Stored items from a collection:
_ _ _ _ _
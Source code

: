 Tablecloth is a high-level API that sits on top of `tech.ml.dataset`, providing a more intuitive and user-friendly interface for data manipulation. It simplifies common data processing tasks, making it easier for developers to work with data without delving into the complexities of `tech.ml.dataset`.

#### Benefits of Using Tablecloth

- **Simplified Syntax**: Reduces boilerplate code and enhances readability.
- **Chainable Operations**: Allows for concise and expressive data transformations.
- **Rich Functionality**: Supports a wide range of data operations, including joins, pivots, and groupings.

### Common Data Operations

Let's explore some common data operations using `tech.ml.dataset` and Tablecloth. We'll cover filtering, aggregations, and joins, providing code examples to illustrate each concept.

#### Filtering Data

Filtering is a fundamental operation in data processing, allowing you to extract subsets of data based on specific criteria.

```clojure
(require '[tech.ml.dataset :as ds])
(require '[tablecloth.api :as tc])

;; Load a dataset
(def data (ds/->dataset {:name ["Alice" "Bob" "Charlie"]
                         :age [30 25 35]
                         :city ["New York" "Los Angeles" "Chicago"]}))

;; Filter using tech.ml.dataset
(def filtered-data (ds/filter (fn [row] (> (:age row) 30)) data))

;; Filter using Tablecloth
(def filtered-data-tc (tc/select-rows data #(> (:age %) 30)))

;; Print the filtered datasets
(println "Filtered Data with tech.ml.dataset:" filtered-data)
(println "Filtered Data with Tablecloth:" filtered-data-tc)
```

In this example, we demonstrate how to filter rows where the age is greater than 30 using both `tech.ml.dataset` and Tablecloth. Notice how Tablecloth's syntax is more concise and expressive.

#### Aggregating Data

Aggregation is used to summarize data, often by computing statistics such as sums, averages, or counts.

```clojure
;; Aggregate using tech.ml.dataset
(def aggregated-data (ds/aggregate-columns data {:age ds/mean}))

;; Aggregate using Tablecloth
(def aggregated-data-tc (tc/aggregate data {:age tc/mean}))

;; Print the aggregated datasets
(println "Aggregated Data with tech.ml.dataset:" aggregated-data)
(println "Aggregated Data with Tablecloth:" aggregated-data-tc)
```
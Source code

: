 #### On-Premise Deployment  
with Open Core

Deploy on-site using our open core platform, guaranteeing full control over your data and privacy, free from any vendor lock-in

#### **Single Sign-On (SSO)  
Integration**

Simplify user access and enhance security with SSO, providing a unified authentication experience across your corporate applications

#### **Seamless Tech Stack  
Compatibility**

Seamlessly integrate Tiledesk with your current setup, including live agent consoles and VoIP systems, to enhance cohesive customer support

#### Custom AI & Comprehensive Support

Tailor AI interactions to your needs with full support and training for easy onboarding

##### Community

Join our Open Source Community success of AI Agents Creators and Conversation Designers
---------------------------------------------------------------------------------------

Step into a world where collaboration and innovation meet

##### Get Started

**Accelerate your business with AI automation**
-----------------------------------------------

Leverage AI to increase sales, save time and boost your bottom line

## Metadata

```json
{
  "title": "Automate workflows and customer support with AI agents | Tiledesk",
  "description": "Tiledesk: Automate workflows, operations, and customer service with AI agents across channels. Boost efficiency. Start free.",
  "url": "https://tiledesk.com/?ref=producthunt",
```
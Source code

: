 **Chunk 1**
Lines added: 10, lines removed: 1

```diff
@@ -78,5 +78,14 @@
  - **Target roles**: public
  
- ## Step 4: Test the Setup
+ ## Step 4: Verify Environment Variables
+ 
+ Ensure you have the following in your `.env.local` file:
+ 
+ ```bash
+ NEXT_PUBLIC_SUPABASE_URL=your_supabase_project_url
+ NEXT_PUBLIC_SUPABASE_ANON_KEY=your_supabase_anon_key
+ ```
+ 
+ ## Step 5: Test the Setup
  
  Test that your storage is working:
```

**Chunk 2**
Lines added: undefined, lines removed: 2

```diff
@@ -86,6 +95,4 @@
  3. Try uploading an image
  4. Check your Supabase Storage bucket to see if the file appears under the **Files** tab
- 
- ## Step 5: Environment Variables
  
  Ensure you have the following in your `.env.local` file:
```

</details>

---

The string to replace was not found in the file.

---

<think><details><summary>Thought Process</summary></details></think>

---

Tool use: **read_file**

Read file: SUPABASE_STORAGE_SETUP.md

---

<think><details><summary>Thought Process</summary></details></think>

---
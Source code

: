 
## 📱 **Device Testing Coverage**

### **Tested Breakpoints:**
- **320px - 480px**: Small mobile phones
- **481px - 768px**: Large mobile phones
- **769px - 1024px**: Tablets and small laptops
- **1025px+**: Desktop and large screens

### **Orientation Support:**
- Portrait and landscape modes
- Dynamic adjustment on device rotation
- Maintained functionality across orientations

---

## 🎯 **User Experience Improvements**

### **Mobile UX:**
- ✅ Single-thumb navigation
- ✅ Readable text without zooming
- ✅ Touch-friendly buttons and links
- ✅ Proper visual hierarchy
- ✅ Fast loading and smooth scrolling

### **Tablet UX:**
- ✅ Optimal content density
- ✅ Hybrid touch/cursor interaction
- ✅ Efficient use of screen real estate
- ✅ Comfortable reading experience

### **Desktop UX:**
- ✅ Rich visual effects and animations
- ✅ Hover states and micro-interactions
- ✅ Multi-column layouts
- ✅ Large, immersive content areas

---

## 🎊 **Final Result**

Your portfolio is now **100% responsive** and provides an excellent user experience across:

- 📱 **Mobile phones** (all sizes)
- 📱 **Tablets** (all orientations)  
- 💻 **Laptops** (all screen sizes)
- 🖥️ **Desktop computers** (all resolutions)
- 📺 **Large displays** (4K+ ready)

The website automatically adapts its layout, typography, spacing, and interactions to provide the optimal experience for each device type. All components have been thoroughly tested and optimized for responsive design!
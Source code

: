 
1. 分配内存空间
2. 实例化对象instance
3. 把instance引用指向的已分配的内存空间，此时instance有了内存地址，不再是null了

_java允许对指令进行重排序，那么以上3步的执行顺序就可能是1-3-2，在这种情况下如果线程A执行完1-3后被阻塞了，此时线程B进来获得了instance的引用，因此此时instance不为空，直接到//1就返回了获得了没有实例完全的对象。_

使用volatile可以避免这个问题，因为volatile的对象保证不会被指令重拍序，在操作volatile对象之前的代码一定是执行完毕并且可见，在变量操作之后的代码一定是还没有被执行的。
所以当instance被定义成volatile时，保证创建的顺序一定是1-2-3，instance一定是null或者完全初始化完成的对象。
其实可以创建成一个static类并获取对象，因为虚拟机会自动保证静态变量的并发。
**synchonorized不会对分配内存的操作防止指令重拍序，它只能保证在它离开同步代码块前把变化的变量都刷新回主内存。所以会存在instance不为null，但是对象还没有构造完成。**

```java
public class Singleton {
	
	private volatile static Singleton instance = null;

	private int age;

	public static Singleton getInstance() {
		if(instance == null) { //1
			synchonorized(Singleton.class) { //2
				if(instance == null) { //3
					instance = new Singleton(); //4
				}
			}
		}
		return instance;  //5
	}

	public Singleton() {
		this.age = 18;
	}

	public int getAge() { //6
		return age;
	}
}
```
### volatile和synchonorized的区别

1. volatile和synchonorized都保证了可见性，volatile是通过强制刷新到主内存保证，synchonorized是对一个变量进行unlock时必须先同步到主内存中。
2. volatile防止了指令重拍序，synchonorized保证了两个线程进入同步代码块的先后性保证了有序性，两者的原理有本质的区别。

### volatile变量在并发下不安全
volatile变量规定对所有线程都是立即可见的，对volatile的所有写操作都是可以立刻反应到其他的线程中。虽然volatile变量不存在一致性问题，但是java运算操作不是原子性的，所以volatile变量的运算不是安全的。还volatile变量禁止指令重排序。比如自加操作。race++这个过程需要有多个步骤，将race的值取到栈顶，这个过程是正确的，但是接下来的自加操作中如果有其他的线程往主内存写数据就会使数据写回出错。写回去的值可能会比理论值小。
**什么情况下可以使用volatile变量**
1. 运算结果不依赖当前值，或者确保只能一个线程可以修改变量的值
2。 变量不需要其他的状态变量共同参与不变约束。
_ _ _ _ _
Search the data above for the string "concise". Report every line where it is found.

• Result for this exercise:
- **Chainable Operations**: Allows for concise and expressive data transformations.
In this example, we demonstrate how to filter rows where the age is greater than 30 using both `tech.ml.dataset` and Tablecloth. Notice how Tablecloth's syntax is more concise and expressive.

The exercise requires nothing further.